That summer I was invited to sail in a unique new event, the Inter-Class Solo Championship, created by Leeds Mitchell of Barrington, R.I. Ten top sailors raced for three days, each day in a different fleet of singlehanded boats–Lasers, Marshall 15s, and Hobie 14s. After leading for most of the regatta I lost to Robbie Doyle by 1 point. I was disappointed, but Doyle offered some soothing perspective, saying, “The same thing happened to me at the Olympic Trials.” (In 1968, Princeton senior Carl Van Duyne edged out Doyle, a Harvard freshman, in the U.S. Finn Trials). I felt a little better, and also realized the importance of being respectful of your competitors when things do go your way.

After the award ceremony I had another good moment when 33-year-old Ted Turner (who finished sixth) put his arms on Robbie’s and my shoulders and said, “Boys, I hope we sail together one day.” Five years later we were on Courageous defending the America’s Cup.

For me, the keys to getting to that point–30 years ago–were goal setting, practice, and good coaching.


During my sophomore year at Maritime I wrote down these simple precepts:

1. Set high goals
2. Aggressive attacks
3. Take it as it comes, but keep plugging
4. All out — never halfway
5. Never give in

Between September 1969 and September 1972 I spent 492 days on the water. Every day I worked on boathandling by sailing continuous figure eights, practicing timed runs, and tacking and jibing endlessly. Figure eights rounding a set pair of buoys gives you practice at jibing, tacking, windward roundings, leeward roundings, and acceleration. Precise maneuvering ability gave me an edge when around other boats, and to this day, I savor every crisp roll tack.

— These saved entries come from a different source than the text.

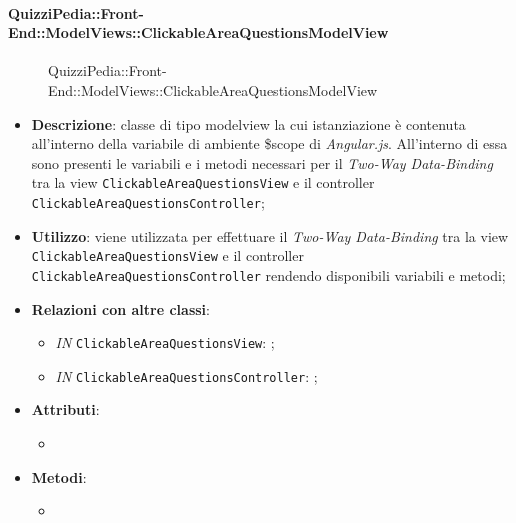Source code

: \paragraph{QuizziPedia::Front-End::ModelViews::ClickableAreaQuestionsModelView}
\begin{figure} [ht]
	\centering
	\caption{QuizziPedia::Front-End::ModelViews::ClickableAreaQuestionsModelView}
\end{figure} \FloatBarrier
\begin{itemize}
	\item \textbf{Descrizione}: classe di tipo modelview la cui istanziazione è contenuta all'interno della variabile di ambiente \$scope di \textit{Angular.js}. All'interno di essa sono presenti le variabili e i metodi necessari per il \textit{Two-Way Data-Binding} tra la view \texttt{ClickableAreaQuestionsView} e il controller \texttt{ClickableAreaQuestionsController}; 
	\item \textbf{Utilizzo}: viene utilizzata per effettuare il \textit{Two-Way Data-Binding} tra la view \texttt{ClickableAreaQuestionsView} e il controller \texttt{ClickableAreaQuestionsController} rendendo disponibili variabili e metodi;
	\item \textbf{Relazioni con altre classi}:
	\begin{itemize}
		\item \textit{IN} \texttt{ClickableAreaQuestionsView}: ; 
		\item \textit{IN} \texttt{ClickableAreaQuestionsController}: ;
	\end{itemize}
	\item \textbf{Attributi}:
	\begin{itemize}
		\item
	\end{itemize}
	\item \textbf{Metodi}:
	\begin{itemize}
		\item 
	\end{itemize}
\end{itemize}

During my first two years of college sailing, I frequently found myself in the protest room. It took me a while to realize that no matter how “right” I felt, 50 percent of the time the protest went against me. Fortunately, the 720 rule came into use that year. We all learned that it was better to make your turns than lose in “the room.” As I learned to avoid confrontation, my results soared.

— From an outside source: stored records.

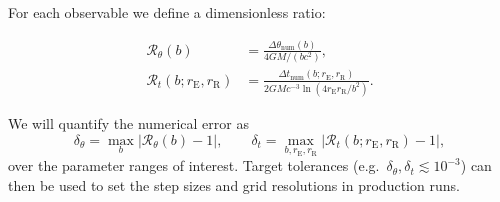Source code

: \documentclass[11pt]{article}
\begin{document}
For each observable we define a dimensionless ratio:

\begin{align}
  \mathcal{R}_\theta(b)
  &= \frac{\Delta\theta_\mathrm{num}(b)}
          {4GM/(b c^2)},\\[0.5ex]
  \mathcal{R}_t(b; r_\mathrm{E}, r_\mathrm{R})
  &= \frac{\Delta t_\mathrm{num}(b; r_\mathrm{E}, r_\mathrm{R})}
          {2GM c^{-3}\ln(4 r_\mathrm{E} r_\mathrm{R}/b^2)}.
\end{align}

We will quantify the numerical error as
\begin{equation}
  \delta_\theta
  = \max_b\bigl|\mathcal{R}_\theta(b) - 1\bigr|,
  \qquad
  \delta_t
  = \max_{b,r_\mathrm{E},r_\mathrm{R}}
      \bigl|\mathcal{R}_t(b; r_\mathrm{E}, r_\mathrm{R}) - 1\bigr|,
\end{equation}
over the parameter ranges of interest.
Target tolerances (e.g.\ $\delta_\theta,\delta_t \lesssim 10^{-3}$) can
then be used to set the step sizes and grid resolutions in production
runs.
\end{document}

In 1972 there were many great sailors to race against in college, and many are still active today–Bruce Nelson (Michigan), Augie Diaz (Tulane), Bill Campbell (Navy), Steve Cucchiaro (MIT), Derrick Fries (Michigan State), Jeff McDermaid (UC Irvine), and Doug Rastello (USC). As a result, I was probably never sharper than the day I graduated as a college sailor. But as I’ve taken on more challenges, experience has moved me up the learning curve even if I’m not as sharp from sailing daily.

But I’d already learned the most important lesson, which I’ve passed on at the end of every lecture I’ve given (more than 1,700 since I graduated): “No matter what kind of sailing you do, have fun.” When I started having fun, that’s when it all came together.